*Task directions*:
Look through the records, and wherever the string "开发成本低" turns up, copy out that line.

========================================================================

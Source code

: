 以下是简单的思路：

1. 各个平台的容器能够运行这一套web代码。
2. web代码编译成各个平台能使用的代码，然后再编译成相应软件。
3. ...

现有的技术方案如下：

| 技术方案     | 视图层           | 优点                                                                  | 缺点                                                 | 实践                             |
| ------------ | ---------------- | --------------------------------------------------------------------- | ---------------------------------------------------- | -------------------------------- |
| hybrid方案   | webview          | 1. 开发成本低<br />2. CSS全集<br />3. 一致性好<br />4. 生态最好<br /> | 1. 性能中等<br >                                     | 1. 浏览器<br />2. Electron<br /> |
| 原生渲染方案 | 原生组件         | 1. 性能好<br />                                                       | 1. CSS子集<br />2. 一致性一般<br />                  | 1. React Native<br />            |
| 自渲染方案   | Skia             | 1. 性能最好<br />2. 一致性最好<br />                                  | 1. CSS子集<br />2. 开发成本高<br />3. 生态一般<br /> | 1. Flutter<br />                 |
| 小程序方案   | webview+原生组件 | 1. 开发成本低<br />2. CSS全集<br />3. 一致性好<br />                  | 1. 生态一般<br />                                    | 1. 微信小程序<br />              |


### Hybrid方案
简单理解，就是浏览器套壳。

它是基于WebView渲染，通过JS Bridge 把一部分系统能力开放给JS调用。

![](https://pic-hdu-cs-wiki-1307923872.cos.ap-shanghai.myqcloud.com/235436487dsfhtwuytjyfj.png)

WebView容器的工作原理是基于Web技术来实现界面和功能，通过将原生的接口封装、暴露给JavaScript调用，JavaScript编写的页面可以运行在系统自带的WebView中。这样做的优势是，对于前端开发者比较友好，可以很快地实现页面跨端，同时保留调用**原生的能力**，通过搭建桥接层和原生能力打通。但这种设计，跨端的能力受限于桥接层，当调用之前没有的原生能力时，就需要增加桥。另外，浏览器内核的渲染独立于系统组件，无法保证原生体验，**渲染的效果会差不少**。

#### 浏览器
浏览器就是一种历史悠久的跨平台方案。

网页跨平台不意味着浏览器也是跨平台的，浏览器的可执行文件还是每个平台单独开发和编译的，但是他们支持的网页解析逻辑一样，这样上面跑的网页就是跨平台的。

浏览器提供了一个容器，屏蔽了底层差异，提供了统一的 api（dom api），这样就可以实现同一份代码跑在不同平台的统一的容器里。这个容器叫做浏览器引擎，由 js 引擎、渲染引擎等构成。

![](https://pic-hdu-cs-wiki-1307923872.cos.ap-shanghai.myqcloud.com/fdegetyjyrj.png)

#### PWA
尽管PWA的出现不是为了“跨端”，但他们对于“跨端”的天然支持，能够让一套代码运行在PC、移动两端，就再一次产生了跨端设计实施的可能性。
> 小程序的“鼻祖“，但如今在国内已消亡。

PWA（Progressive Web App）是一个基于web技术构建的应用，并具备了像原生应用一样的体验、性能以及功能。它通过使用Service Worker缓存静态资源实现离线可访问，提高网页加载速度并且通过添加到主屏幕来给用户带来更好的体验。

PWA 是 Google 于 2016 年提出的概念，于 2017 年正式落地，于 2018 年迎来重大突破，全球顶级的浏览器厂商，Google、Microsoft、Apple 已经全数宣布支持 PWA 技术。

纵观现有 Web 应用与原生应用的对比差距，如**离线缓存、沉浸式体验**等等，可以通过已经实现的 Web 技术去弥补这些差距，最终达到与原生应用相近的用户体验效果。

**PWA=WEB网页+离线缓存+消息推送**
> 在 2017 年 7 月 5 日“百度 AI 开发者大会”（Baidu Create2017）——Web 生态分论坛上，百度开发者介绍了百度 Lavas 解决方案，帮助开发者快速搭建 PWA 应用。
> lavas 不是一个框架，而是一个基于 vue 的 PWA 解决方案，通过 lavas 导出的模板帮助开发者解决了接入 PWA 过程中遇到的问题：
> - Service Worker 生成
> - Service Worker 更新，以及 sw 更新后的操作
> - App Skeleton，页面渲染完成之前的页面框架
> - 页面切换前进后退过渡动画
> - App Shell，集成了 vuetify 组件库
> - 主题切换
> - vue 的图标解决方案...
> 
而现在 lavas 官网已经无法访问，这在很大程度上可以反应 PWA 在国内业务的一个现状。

========================================================================

*Answer to this exercise*:
| hybrid方案   | webview          | 1. 开发成本低<br />2. CSS全集<br />3. 一致性好<br />4. 生态最好<br /> | 1. 性能中等<br >                                     | 1. 浏览器<br />2. Electron<br /> |
| 小程序方案   | webview+原生组件 | 1. 开发成本低<br />2. CSS全集<br />3. 一致性好<br />                  | 1. 生态一般<br />                                    | 1. 微信小程序<br />              |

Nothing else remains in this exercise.